Buyout firms and nursing homes. It's a pairing that can lend itself to morbid humour. Like the quip doing the rounds now on the eight-month £1.4bn auction of Four Seasons Health Care, the nation's number two nursing homes group. It has gone on for so long, the jibe goes, that the prospective bidders are dying of old age.
Poor taste perhaps, but Four Seasons is a prime example of the extent to which private equity has transformed the nursing home sector in just a few years, and what the growth of companies like it means for the UK's elderly and other patients in need of constant care.
The top two nursing-home groups - Southern Cross, owned by private equity group Blackstone, and Four Seasons, owned by rival Allianz Capital Partners - have nearly 50,000 beds between them out of a total, says researcher Laing Buisson, of 530,000 places in the UK. Both are the products of a string of acquisitions in recent years that has shrunk the number of players in the industry. "Ten years ago there were 20 publicly quoted companies," says Mike Parsons, the chief executive of nursing-home group Barchester Healthcare. "Now there is one."
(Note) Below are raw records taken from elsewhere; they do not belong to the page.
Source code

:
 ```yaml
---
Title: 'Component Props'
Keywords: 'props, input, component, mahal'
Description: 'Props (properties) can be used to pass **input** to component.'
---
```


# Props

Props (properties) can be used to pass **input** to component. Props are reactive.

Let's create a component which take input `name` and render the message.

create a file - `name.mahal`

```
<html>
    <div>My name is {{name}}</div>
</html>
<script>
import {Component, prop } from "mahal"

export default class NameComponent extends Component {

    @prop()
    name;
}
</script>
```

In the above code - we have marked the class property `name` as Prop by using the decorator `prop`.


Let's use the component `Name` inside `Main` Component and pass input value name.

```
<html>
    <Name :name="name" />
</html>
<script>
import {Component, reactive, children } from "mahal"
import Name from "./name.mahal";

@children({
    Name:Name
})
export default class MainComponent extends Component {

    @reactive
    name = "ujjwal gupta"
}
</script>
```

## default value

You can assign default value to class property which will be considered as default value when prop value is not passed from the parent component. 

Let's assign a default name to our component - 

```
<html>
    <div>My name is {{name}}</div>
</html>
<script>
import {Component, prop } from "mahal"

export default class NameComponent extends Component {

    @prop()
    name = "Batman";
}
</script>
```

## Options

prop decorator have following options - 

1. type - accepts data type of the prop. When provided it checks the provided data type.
It is easy to see why private equity firms love to invest in nursing homes: the UK is getting older. Today, one in six Britons are of pensionable age, and 1.1 million people are aged 85 or older, says Age Concern. As healthcare improves and birth rates fall, the ratio is expected to increase.
Nursing homes also come with sprawling property portfolios, which can be used as collateral to raise huge amounts of debt. This in turn means that buyout investors have to put up relatively little of their own money to buy them.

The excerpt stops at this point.